**What you need to do**
Whenever a line in the following entries includes "quota", tally it. Report nothing except the final count.

Start of Material shown

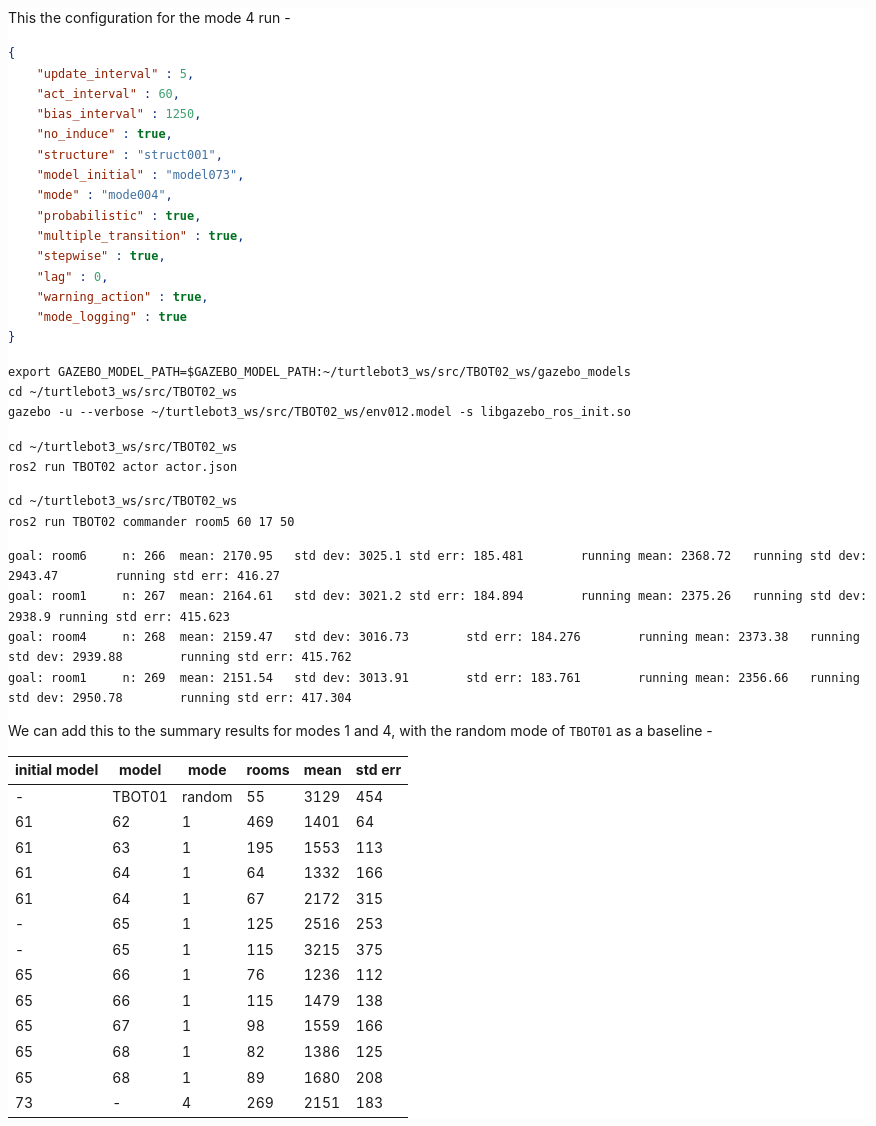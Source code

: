 This the configuration for the mode 4 run -
```json
{
	"update_interval" : 5,
	"act_interval" : 60,
	"bias_interval" : 1250,
	"no_induce" : true,
	"structure" : "struct001",
	"model_initial" : "model073",
	"mode" : "mode004",
	"probabilistic" : true,
	"multiple_transition" : true,
	"stepwise" : true,
	"lag" : 0,
	"warning_action" : true,
	"mode_logging" : true
}
```
```
export GAZEBO_MODEL_PATH=$GAZEBO_MODEL_PATH:~/turtlebot3_ws/src/TBOT02_ws/gazebo_models
cd ~/turtlebot3_ws/src/TBOT02_ws
gazebo -u --verbose ~/turtlebot3_ws/src/TBOT02_ws/env012.model -s libgazebo_ros_init.so

```
```
cd ~/turtlebot3_ws/src/TBOT02_ws
ros2 run TBOT02 actor actor.json

```
```
cd ~/turtlebot3_ws/src/TBOT02_ws
ros2 run TBOT02 commander room5 60 17 50

```
```
goal: room6     n: 266  mean: 2170.95   std dev: 3025.1 std err: 185.481        running mean: 2368.72   running std dev: 2943.47        running std err: 416.27
goal: room1     n: 267  mean: 2164.61   std dev: 3021.2 std err: 184.894        running mean: 2375.26   running std dev: 2938.9 running std err: 415.623
goal: room4     n: 268  mean: 2159.47   std dev: 3016.73        std err: 184.276        running mean: 2373.38   running std dev: 2939.88        running std err: 415.762
goal: room1     n: 269  mean: 2151.54   std dev: 3013.91        std err: 183.761        running mean: 2356.66   running std dev: 2950.78        running std err: 417.304
```
We can add this to the summary results for modes 1 and 4, with the random mode of `TBOT01` as a baseline -

initial model|model|mode|rooms|mean|std err
---|---|---|---|---|---
-|TBOT01|random|55|3129|454
61|62|1|469|1401|64
61|63|1|195|1553|113
61|64|1|64|1332|166
61|64|1|67|2172|315
-|65|1|125|2516|253
-|65|1|115|3215|375
65|66|1|76|1236|112
65|66|1|115|1479|138
65|67|1|98|1559|166
65|68|1|82|1386|125
65|68|1|89|1680|208
73|-|4|269|2151|183
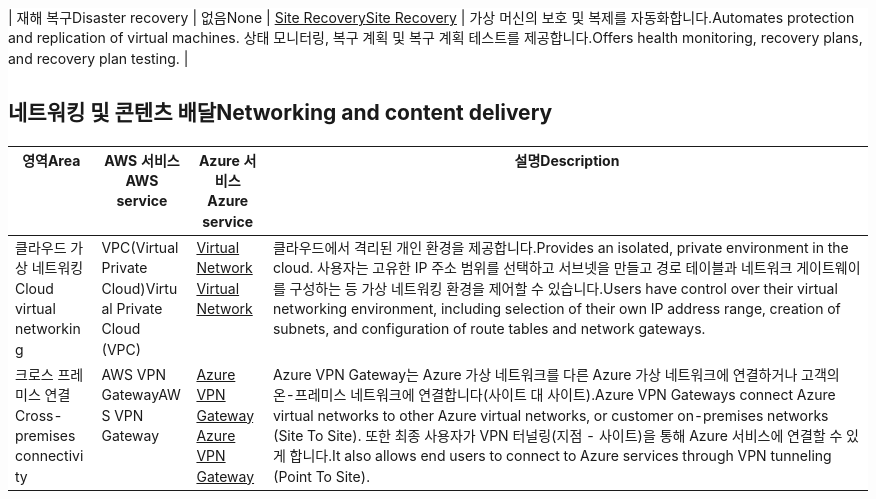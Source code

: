 |         <span data-ttu-id="00f3d-224">재해 복구</span><span class="sxs-lookup"><span data-stu-id="00f3d-224">Disaster recovery</span></span>          |                                     <span data-ttu-id="00f3d-225">없음</span><span class="sxs-lookup"><span data-stu-id="00f3d-225">None</span></span>                                      |                                                                                                               [<span data-ttu-id="00f3d-226">Site Recovery</span><span class="sxs-lookup"><span data-stu-id="00f3d-226">Site Recovery</span></span>](https://azure.microsoft.com/services/site-recovery/)                                                                                                               |                                                                                   <span data-ttu-id="00f3d-227">가상 머신의 보호 및 복제를 자동화합니다.</span><span class="sxs-lookup"><span data-stu-id="00f3d-227">Automates protection and replication of virtual machines.</span></span> <span data-ttu-id="00f3d-228">상태 모니터링, 복구 계획 및 복구 계획 테스트를 제공합니다.</span><span class="sxs-lookup"><span data-stu-id="00f3d-228">Offers health monitoring, recovery plans, and recovery plan testing.</span></span>                                                                                    |

## <a name="networking-and-content-delivery"></a><span data-ttu-id="00f3d-229">네트워킹 및 콘텐츠 배달</span><span class="sxs-lookup"><span data-stu-id="00f3d-229">Networking and content delivery</span></span>

|             <span data-ttu-id="00f3d-230">영역</span><span class="sxs-lookup"><span data-stu-id="00f3d-230">Area</span></span>              |                                         <span data-ttu-id="00f3d-231">AWS 서비스</span><span class="sxs-lookup"><span data-stu-id="00f3d-231">AWS service</span></span>                                         |                                                                          <span data-ttu-id="00f3d-232">Azure 서비스</span><span class="sxs-lookup"><span data-stu-id="00f3d-232">Azure service</span></span>                                                                          |                                                                                                                      <span data-ttu-id="00f3d-233">설명</span><span class="sxs-lookup"><span data-stu-id="00f3d-233">Description</span></span>                                                                                                                      |
|-------------------------------|---------------------------------------------------------------------------------------------|-----------------------------------------------------------------------------------------------------------------------------------------------------------------|-------------------------------------------------------------------------------------------------------------------------------------------------------------------------------------------------------------------------------------------------------|
|   <span data-ttu-id="00f3d-234">클라우드 가상 네트워킹</span><span class="sxs-lookup"><span data-stu-id="00f3d-234">Cloud virtual networking</span></span>    |                                 <span data-ttu-id="00f3d-235">VPC(Virtual Private Cloud)</span><span class="sxs-lookup"><span data-stu-id="00f3d-235">Virtual Private Cloud (VPC)</span></span>                                 |                                            [<span data-ttu-id="00f3d-236">Virtual Network</span><span class="sxs-lookup"><span data-stu-id="00f3d-236">Virtual Network</span></span>](https://azure.microsoft.com/services/virtual-network/)                                             | <span data-ttu-id="00f3d-237">클라우드에서 격리된 개인 환경을 제공합니다.</span><span class="sxs-lookup"><span data-stu-id="00f3d-237">Provides an isolated, private environment in the cloud.</span></span> <span data-ttu-id="00f3d-238">사용자는 고유한 IP 주소 범위를 선택하고 서브넷을 만들고 경로 테이블과 네트워크 게이트웨이를 구성하는 등 가상 네트워킹 환경을 제어할 수 있습니다.</span><span class="sxs-lookup"><span data-stu-id="00f3d-238">Users have control over their virtual networking environment, including selection of their own IP address range, creation of subnets, and configuration of route tables and network gateways.</span></span> |
|  <span data-ttu-id="00f3d-239">크로스 프레미스 연결</span><span class="sxs-lookup"><span data-stu-id="00f3d-239">Cross-premises connectivity</span></span>  |                                       <span data-ttu-id="00f3d-240">AWS VPN Gateway</span><span class="sxs-lookup"><span data-stu-id="00f3d-240">AWS VPN Gateway</span></span>                                       |                                              [<span data-ttu-id="00f3d-241">Azure VPN Gateway</span><span class="sxs-lookup"><span data-stu-id="00f3d-241">Azure VPN Gateway</span></span>](/azure/vpn-gateway/vpn-gateway-about-vpngateways)                                              |           <span data-ttu-id="00f3d-242">Azure VPN Gateway는 Azure 가상 네트워크를 다른 Azure 가상 네트워크에 연결하거나 고객의 온-프레미스 네트워크에 연결합니다(사이트 대 사이트).</span><span class="sxs-lookup"><span data-stu-id="00f3d-242">Azure VPN Gateways connect Azure virtual networks to other Azure virtual networks, or customer on-premises networks (Site To Site).</span></span> <span data-ttu-id="00f3d-243">또한 최종 사용자가 VPN 터널링(지점 - 사이트)을 통해 Azure 서비스에 연결할 수 있게 합니다.</span><span class="sxs-lookup"><span data-stu-id="00f3d-243">It also allows end users to connect to Azure services through VPN tunneling (Point To Site).</span></span>            |
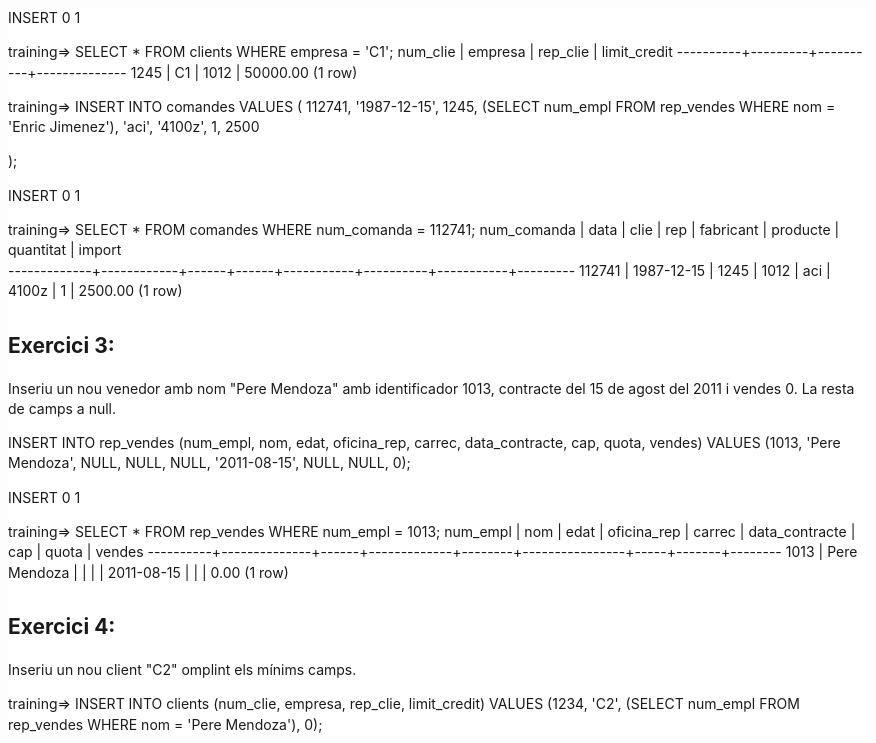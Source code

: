 INSERT 0 1

training=> SELECT * FROM clients WHERE empresa = 'C1';
 num_clie | empresa | rep_clie | limit_credit 
----------+---------+----------+--------------
     1245 | C1      |      1012 |     50000.00
(1 row)


training=> INSERT INTO comandes VALUES (
    112741,
    '1987-12-15',
    1245,
    (SELECT num_empl FROM rep_vendes WHERE nom = 'Enric Jimenez'),
    'aci',
    '4100z',
    1,
    2500
   
   );
   
   
INSERT 0 1

training=> SELECT * FROM comandes WHERE num_comanda = 112741;
 num_comanda |    data    | clie | rep  | fabricant | producte | quantitat | import  
-------------+------------+------+------+-----------+----------+-----------+---------
      112741 | 1987-12-15 | 1245 | 1012 | aci       | 4100z    |         1 | 2500.00
(1 row)

			






## Exercici 3:

Inseriu un nou venedor amb nom "Pere Mendoza" amb identificador 1013, contracte del 15 de agost del 2011 i vendes 0. La resta de camps a null.

INSERT INTO rep_vendes (num_empl, nom, edat, oficina_rep, carrec, data_contracte, cap, quota, vendes) VALUES (1013, 'Pere Mendoza', NULL, NULL, NULL, '2011-08-15', NULL, NULL, 0);

INSERT 0 1

training=> SELECT * FROM rep_vendes WHERE num_empl = 1013;
 num_empl |     nom      | edat | oficina_rep | carrec | data_contracte | cap | quota | vendes 
----------+--------------+------+-------------+--------+----------------+-----+-------+--------
     1013 | Pere Mendoza |      |             |        | 2011-08-15     |     |       |   0.00
(1 row)


## Exercici 4:

Inseriu un nou client "C2" omplint els mínims camps.

training=> INSERT INTO clients (num_clie, empresa, rep_clie, limit_credit) VALUES (1234, 'C2', (SELECT num_empl FROM rep_vendes WHERE nom = 'Pere Mendoza'), 0);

End of Material shown

**Exercise answer**
2